Stored data

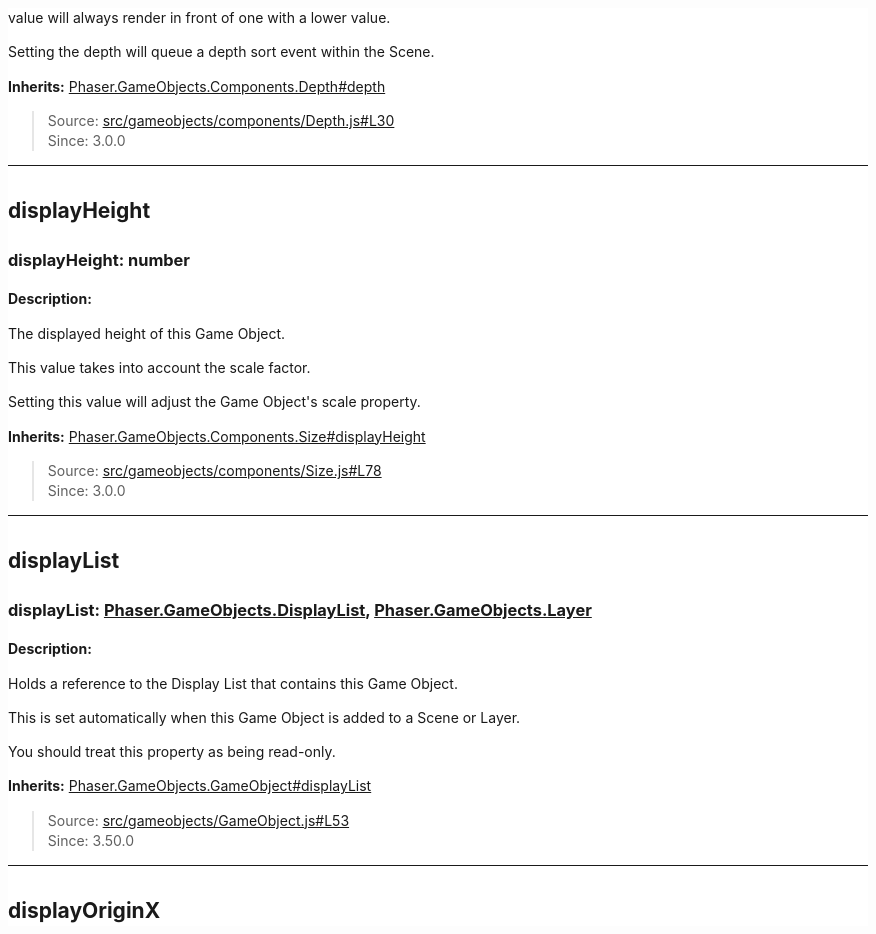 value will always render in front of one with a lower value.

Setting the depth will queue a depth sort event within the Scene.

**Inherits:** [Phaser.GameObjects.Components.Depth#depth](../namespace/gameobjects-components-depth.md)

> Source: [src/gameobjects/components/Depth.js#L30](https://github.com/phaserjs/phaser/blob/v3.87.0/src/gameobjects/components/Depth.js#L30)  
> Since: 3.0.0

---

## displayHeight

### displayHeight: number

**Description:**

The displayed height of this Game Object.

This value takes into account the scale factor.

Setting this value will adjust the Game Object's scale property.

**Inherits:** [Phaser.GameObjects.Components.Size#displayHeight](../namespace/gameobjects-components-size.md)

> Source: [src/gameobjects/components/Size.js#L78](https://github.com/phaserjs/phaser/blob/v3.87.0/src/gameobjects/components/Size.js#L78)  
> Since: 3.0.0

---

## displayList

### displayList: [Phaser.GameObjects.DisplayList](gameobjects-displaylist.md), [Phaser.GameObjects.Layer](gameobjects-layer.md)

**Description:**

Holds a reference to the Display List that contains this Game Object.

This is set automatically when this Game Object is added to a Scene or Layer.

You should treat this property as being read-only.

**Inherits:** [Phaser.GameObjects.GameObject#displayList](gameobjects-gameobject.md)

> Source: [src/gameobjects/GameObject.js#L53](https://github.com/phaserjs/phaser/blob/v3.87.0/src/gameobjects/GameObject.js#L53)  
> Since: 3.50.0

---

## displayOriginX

--

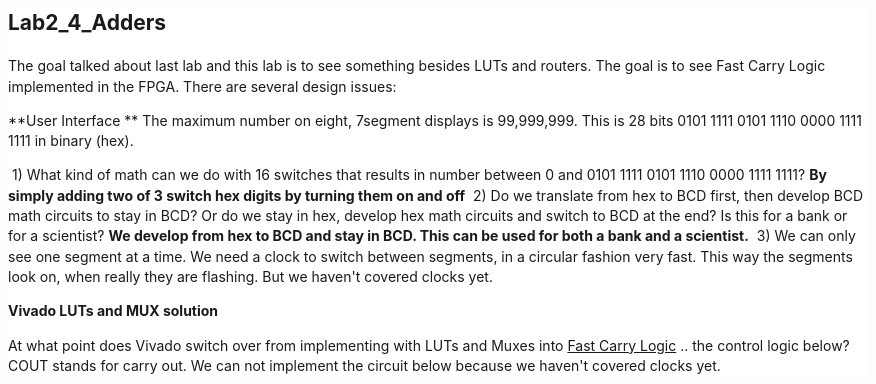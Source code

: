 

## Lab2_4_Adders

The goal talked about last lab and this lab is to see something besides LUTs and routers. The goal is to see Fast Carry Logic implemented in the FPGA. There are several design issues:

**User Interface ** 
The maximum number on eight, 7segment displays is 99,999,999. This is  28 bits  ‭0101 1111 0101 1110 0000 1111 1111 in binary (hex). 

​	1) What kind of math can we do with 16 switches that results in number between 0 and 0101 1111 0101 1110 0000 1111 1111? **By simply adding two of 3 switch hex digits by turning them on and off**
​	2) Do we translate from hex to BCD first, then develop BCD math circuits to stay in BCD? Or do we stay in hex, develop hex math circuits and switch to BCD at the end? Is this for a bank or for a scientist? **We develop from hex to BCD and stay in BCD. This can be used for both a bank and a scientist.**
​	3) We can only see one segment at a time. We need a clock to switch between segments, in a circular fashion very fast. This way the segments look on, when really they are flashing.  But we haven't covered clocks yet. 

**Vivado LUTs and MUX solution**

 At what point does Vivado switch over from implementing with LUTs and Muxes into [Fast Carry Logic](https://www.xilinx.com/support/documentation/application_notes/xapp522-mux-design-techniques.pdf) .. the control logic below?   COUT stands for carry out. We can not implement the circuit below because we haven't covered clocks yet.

— Directions for this task —
Wherever the string "displayList" appears in the data above, report the whole line.

— Expected answer —
## displayList
### displayList: [Phaser.GameObjects.DisplayList](gameobjects-displaylist.md), [Phaser.GameObjects.Layer](gameobjects-layer.md)
**Inherits:** [Phaser.GameObjects.GameObject#displayList](gameobjects-gameobject.md)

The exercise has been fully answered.